**Work instruction:** Exact repetition, please: start with the line where "least one vertex" appears and stop after the final line of the records.

▽

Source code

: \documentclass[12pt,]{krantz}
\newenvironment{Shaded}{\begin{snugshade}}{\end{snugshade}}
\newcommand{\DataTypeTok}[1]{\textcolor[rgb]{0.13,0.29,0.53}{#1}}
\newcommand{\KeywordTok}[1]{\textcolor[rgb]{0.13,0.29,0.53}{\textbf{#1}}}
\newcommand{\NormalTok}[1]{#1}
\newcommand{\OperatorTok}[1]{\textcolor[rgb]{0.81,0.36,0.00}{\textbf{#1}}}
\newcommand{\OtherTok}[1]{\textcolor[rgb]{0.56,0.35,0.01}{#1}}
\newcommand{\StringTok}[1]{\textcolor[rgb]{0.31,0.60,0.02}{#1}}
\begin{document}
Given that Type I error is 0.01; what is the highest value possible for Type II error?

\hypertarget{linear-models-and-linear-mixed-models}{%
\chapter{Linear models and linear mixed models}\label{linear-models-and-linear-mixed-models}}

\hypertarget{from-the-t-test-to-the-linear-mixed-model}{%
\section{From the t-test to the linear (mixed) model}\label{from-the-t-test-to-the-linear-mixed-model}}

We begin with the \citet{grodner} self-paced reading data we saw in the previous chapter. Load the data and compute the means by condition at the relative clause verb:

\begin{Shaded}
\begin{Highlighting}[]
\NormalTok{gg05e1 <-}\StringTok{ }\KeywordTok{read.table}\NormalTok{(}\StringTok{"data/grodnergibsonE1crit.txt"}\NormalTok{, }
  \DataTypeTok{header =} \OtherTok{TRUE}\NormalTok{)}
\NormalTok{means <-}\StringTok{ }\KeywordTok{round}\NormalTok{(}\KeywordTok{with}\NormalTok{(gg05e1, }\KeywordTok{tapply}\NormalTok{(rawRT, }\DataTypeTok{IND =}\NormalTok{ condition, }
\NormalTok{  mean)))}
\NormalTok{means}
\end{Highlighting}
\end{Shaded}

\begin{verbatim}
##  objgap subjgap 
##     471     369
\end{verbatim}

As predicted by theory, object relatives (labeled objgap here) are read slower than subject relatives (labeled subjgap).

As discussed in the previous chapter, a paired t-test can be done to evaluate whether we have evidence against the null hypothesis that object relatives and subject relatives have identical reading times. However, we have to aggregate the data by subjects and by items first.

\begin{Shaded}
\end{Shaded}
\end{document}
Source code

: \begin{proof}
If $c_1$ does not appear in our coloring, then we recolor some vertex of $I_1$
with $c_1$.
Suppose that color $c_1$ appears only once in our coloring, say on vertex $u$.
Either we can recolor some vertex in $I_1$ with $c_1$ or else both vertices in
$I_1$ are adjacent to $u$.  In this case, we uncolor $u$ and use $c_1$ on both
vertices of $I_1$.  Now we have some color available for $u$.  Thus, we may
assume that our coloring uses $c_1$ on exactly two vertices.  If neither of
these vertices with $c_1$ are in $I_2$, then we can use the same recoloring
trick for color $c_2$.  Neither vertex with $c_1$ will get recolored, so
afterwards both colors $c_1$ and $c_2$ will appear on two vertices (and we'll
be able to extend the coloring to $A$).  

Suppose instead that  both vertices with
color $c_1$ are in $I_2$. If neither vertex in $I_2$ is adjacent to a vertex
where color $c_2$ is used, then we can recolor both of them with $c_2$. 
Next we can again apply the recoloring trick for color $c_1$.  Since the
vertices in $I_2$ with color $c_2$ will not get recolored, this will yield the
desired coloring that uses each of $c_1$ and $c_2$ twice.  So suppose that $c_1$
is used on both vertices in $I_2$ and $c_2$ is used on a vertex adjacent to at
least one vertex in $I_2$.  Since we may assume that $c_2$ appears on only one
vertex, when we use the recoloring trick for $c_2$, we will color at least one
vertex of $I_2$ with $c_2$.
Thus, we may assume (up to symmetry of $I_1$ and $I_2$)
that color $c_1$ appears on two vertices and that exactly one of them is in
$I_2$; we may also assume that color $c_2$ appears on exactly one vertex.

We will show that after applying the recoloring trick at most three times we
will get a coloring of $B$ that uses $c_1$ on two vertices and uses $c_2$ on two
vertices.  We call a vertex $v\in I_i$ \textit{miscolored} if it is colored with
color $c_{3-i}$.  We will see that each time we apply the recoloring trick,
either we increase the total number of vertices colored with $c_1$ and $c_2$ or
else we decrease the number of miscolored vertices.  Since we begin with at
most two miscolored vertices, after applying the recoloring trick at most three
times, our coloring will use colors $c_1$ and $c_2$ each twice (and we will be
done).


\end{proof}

△

**Answer section:**
least one vertex in $I_2$.  Since we may assume that $c_2$ appears on only one
vertex, when we use the recoloring trick for $c_2$, we will color at least one
vertex of $I_2$ with $c_2$.
Thus, we may assume (up to symmetry of $I_1$ and $I_2$)
that color $c_1$ appears on two vertices and that exactly one of them is in
$I_2$; we may also assume that color $c_2$ appears on exactly one vertex.

We will show that after applying the recoloring trick at most three times we
will get a coloring of $B$ that uses $c_1$ on two vertices and uses $c_2$ on two
vertices.  We call a vertex $v\in I_i$ \textit{miscolored} if it is colored with
color $c_{3-i}$.  We will see that each time we apply the recoloring trick,
either we increase the total number of vertices colored with $c_1$ and $c_2$ or
else we decrease the number of miscolored vertices.  Since we begin with at
most two miscolored vertices, after applying the recoloring trick at most three
times, our coloring will use colors $c_1$ and $c_2$ each twice (and we will be
done).


\end{proof}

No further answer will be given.